2024年3月場所個別評価 琴ノ若

 今場所は新大関の場所となったが10勝5敗という成績だった。2日目は朝乃山に押し出しで敗れて初黒星となり、5日目は宇良に負けて2敗となった。しかしその後は白星を重ね、前半戦は6勝2敗で折り返した。そして後半戦は10日目に勝ち越しを決めた。翌11日目は全勝の新入幕の尊富士との注目の一戦となったが寄り切りで敗れ、尊富士の連勝を止められなかった。また3敗となり、優勝争いから大きく後退した。その後13日目は貴景勝に送り出しで敗れて4敗となり、優勝争いから脱落した。それでも14日目は豊昇龍に勝ち、白星を二桁に乗せた。

 内容に関しては今場所は押し出しで2番、突き出しで1番勝っており、離れて取る相撲が多かった。また小手投げで3番勝っており、これは対戦相手に両差しを警戒された結果でもある。差されても体を開いての小手投げで仕留め、対応力の高さを示した。二桁勝利を含めて、合格点を与えていい内容だったと言える。

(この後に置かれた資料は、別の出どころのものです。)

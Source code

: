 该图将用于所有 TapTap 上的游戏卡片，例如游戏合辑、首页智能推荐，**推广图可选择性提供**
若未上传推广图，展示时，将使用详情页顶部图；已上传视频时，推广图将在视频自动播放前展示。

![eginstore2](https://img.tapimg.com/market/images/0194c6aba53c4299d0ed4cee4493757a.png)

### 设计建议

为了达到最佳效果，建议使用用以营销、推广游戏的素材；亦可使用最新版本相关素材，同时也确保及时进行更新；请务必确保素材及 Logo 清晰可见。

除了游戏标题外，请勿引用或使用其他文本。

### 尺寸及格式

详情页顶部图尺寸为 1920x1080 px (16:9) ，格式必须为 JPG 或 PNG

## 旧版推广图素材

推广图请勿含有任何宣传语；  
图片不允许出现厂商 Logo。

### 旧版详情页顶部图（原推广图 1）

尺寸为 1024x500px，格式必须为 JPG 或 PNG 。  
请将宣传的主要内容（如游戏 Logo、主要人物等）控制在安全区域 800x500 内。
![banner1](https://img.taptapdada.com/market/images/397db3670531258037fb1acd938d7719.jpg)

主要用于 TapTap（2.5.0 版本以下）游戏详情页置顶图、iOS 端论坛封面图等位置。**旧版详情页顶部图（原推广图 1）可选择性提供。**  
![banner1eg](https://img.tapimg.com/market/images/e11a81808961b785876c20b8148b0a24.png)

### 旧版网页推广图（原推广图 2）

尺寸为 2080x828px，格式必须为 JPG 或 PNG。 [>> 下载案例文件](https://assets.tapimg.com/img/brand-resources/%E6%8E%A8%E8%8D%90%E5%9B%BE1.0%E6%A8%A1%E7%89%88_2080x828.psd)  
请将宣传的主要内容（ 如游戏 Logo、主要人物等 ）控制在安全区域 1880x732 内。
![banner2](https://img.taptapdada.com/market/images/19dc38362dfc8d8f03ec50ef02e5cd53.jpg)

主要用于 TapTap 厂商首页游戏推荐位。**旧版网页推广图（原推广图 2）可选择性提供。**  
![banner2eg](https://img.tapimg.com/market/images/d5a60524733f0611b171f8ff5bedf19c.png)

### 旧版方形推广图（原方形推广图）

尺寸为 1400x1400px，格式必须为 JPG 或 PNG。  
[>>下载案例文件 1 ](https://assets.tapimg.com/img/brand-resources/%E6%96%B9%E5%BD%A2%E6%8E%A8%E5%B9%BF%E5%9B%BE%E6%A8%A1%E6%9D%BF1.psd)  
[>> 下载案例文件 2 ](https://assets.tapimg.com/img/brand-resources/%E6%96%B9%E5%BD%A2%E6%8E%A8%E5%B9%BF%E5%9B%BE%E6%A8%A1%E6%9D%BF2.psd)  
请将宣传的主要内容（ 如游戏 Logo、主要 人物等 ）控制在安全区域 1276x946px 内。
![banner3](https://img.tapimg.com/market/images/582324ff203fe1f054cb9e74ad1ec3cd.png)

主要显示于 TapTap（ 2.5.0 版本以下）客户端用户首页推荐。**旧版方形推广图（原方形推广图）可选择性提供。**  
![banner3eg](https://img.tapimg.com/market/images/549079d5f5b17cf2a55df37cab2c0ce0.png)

 好内容だったのは4日目の隆の勝戦と8日目の若元春戦である。隆の勝戦は立ち合いから押し込んだものの押し切れず、逆に右を差されて苦しい体勢となった。その後右下手を取られたが左からの小手投げで振り回すと右をのぞかせ、体勢を有利にした。最後は隆の勝に寄られながら右外掛けを仕掛けられるも左からの小手投げで転がした。琴ノ若は勝機を見つけて仕掛けるのが早い力士だが、大関に上がったのでこれからは時間をかけてでも勝つといった相撲内容も求められる。特に前半戦に平幕相手に負けると後が苦しくなるので、前半戦は不利な体勢になっても我慢しながら勝つといった相撲が不可欠である。若元春戦は先場所は負けていたが今場所は先場所の結果を踏まえて立ち合いから突き放し、差す姿勢を全く見せなかった。そして粘る若元春に突き押しの手を緩めず、そのまま押し出した。今場所は何としてでも勝つという強い意志が見えた一番だった。

 一方負けた相撲に関してはやはり11日目の尊富士戦である。確かに新入幕でありながら出足が速く、尊富士を褒めるべき内容だったのは確かである。しかし琴ノ若の側に立てば、間隔が空いた後に差して一気に前に出るスピードがなければ横綱には上がれないのも事実である。形は違えど、速い攻めで負けたという点では先場所照ノ富士に負けた相撲内容と全く一緒である。また琴ノ若の今後の課題の一つである。

 さて3月場所千秋楽の後の打ち上げパーティーの席で、5月場所から「琴櫻」を襲名することを発表した。先代師匠との約束を果たしたのは偉いの一言である。私的には琴櫻の四股名は偉大であり、気持ちは琴ノ若のままで相撲を取って欲しいと思っている。

 5月場所は今場所の相撲内容を見た限りでは最低でも優勝争いには加われそうである。相撲に安定感はあるので、初優勝に向けては相撲に厳しさが欲しいといったところである。性格的におっとりした部分も見られるので、まずは一日一日の相撲に集中し、その先に優勝があるという考え方の方がいいのかもしれない。